[Supplied data — start]

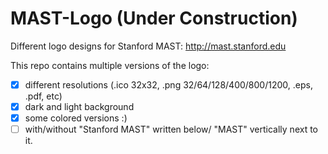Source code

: # MAST-Logo (Under Construction)
Different logo designs for Stanford MAST: http://mast.stanford.edu

This repo contains multiple versions of the logo:
- [x] different resolutions (.ico 32x32, .png 32/64/128/400/800/1200, .eps, .pdf, etc)
- [x] dark and light background
- [x] some colored versions :)
- [ ] with/without "Stanford MAST" written below/ "MAST" vertically next to it.
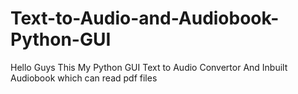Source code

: # Text-to-Audio-and-Audiobook-Python-GUI
Hello Guys This My Python GUI Text to Audio Convertor And Inbuilt Audiobook which can read pdf files
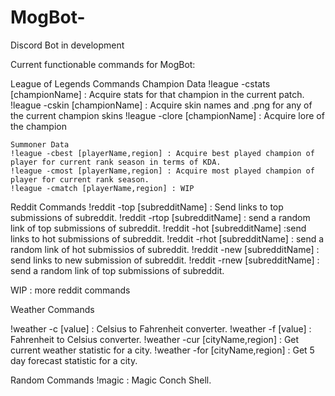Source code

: # MogBot-

Discord Bot in development

Current functionable commands for MogBot:

League of Legends Commands
	Champion Data
	!league -cstats [championName] : Acquire stats for that champion in the current patch.
	!league -cskin [championName]  : Acquire skin names and .png for any of the current champion skins
	!league -clore [championName] : Acquire lore of the champion

	Summoner Data
	!league -cbest [playerName,region] : Acquire best played champion of player for current rank season in terms of KDA.
	!league -cmost [playerName,region] : Acquire most played champion of player for current rank season.
	!league -cmatch [playerName,region] : WIP

Reddit Commands 
!reddit -top [subredditName] : Send links to top submissions of subreddit.
!reddit -rtop [subredditName] : send a random link of top submissions of subreddit.
!reddit -hot [subredditName] :send links to hot submissions of subreddit.
!reddit -rhot [subredditName] : send a random link of hot submissios of subreddit.
!reddit -new [subredditName] : send links to new submission of subreddit.
!reddit -rnew [subredditName] : send a random link of top submissions of subreddit.

WIP : more reddit commands

Weather Commands

!weather -c [value] : Celsius to Fahrenheit converter.
!weather -f [value] : Fahrenheit to Celsius converter.
!weather -cur [cityName,region] : Get current weather statistic for a city.
!weather -for [cityName,region] : Get 5 day forecast statistic for a city. 

Random Commands 
!magic : Magic Conch Shell.
		 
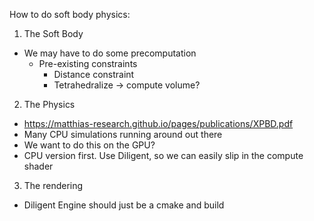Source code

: How to do soft body physics:

1. The Soft Body 
  - We may have to do some precomputation
    - Pre-existing constraints
      - Distance constraint
      - Tetrahedralize -> compute volume?

2. The Physics 
  - https://matthias-research.github.io/pages/publications/XPBD.pdf
  - Many CPU simulations running around out there 
  - We want to do this on the GPU?
  - CPU version first. Use Diligent, so we can easily slip in the compute shader

3. The rendering
  - Diligent Engine should just be a cmake and build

[Supplied data — finish]

Take the line containing "- We may have to do some precomputation" as the first line and the last line of the data above as the final one. Write out these lines and all between them exactly.

  - We may have to do some precomputation
    - Pre-existing constraints
      - Distance constraint
      - Tetrahedralize -> compute volume?

2. The Physics 
  - https://matthias-research.github.io/pages/publications/XPBD.pdf
  - Many CPU simulations running around out there 
  - We want to do this on the GPU?
  - CPU version first. Use Diligent, so we can easily slip in the compute shader

3. The rendering
  - Diligent Engine should just be a cmake and build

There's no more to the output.